Evan Solomon now has a year under his belt as Canada’s first minister of artificial intelligence.
The former TV journalist had to build this new cabinet portfolio from scratch, with no time to lose as AI moves into every corner of business, the home and our personal lives.
How is he doing so far? For starters, earlier this month, he stood with Prime Minister Mark Carney to release the government’s strategy, ‘AI for All.’
In a country that has been talking about AI leadership since 2017, getting a national strategy across the finish line is a genuine accomplishment. Now comes the hard work — turning a document into a vision that will make a difference to Canadians.
AI for All is a serious commitment. It allocates $2 billion, anchored by a $1 billion AI Compute Access Fund — serious funding that can help address one of the most important structural gaps in Canadian AI capacity — our dependence on American hyper-scalers to power our own economy with computer technology.

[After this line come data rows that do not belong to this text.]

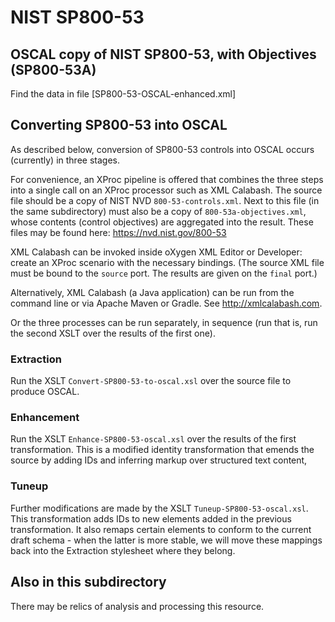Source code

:# NIST SP800-53

## OSCAL copy of NIST SP800-53, with Objectives (SP800-53A)

Find the data in file [SP800-53-OSCAL-enhanced.xml]

## Converting SP800-53 into OSCAL

As described below, conversion of SP800-53 controls into OSCAL occurs (currently) in three stages.

For convenience, an XProc pipeline is offered that combines the three steps into a single call on an XProc processor such as XML Calabash. The source file should be a copy of NIST NVD `800-53-controls.xml`. Next to this file (in the same subdirectory) must also be a copy of `800-53a-objectives.xml`, whose contents (control objectives) are aggregated into the result. These files may be found here: https://nvd.nist.gov/800-53

XML Calabash can be invoked inside oXygen XML Editor or Developer: create an XProc scenario with the necessary bindings. (The source XML file must be bound to the `source` port. The results are given on the `final` port.)

Alternatively, XML Calabash (a Java application) can be run from the command line or via Apache Maven or Gradle. See http://xmlcalabash.com.

Or the three processes can be run separately, in sequence (run that is, run the second XSLT over the results of the first one).

### Extraction

Run the XSLT `Convert-SP800-53-to-oscal.xsl` over the source file to produce OSCAL.

### Enhancement

Run the XSLT `Enhance-SP800-53-oscal.xsl` over the results of the first transformation. This is a modified identity transformation that emends the source by adding IDs and inferring markup over structured text content, 

### Tuneup

Further modifications are made by the XSLT `Tuneup-SP800-53-oscal.xsl`. This transformation adds IDs to new elements added in the previous transformation. It also remaps certain elements to conform to the current draft schema - when the latter is more stable, we will move these mappings back into the Extraction stylesheet where they belong. 

## Also in this subdirectory

There may be relics of analysis and processing this resource.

An additional $500 million is explicitly designed to push AI capacity beyond the Toronto–Montreal–Edmonton research triangle and into smaller provinces and cities. The strategy also commits to workforce training, deploying AI in health care, support for small business and data sovereignty.
That’s a lot. The strategy has practical measures and some vision. But will it be enough to make Canadians’ lives and our economy better through AI?
AI for All is implicitly a response to a bigger problem that Canadians now face. Call it what it is: the slow-motion decline of middle-class security.
The cost of housing, groceries, energy and basic services has outpaced wage growth for nearly two decades. Canadians who did everything right, got educated, worked hard and built what they thought were solid careers are finding that the math no longer works.
Our new AI strategy will only work if it does more than put chatbots and better search engines within everyone’s reach. It needs to do more than subsidize training and equipment. It needs to point the way to improve Canadians’ productivity.
To be fair, in his year on the job, Solomon has spoken often about the possibilities of AI and Canada’s potential to become a global leader.
But Canada has been speaking about AI leadership since 2017. Tech company founders have heard lots of promising speeches. Today Canada needs procurement decisions, regulatory clarity and capital programs that move at the speed of the technology, not the speed of government consultations.
As an accomplished journalist, Solomon understands a good story. The politician in Solomon is still learning that governing is a story with different timelines and requirements. Solomon was skilled and effective at holding government accountable for slow progress and vague answers, so he must know what he has to do.
He’ll know that government’s job in this picture is not to subsidize outcomes. It is to build the conditions in which Canadians can earn their own. Investing in infrastructure, high-level computing, achieving data governance and building research capacity are achievements that no single company can build alone. So Canada’s AI strategy must be to build the training pipeline that gives every Canadian a real path to AI competency regardless of where they live.
We need to make Canada the easiest country in the world to build an AI company in. A workforce that is subsidized is fragile. A workforce that is capable is resilient.
Canada has everything the AI economy needs: clean and abundant energy, vast land for data infrastructure, world-class universities, a multicultural workforce that can build for global markets and a political environment that serious investors trust.
If we do this right, through AI we can make Canada a country where a middle-class income is genuinely comfortable again. Our goal should not be just trying to keep up; we should be striving to lead.
This year, Solomon has the chance to make a difference.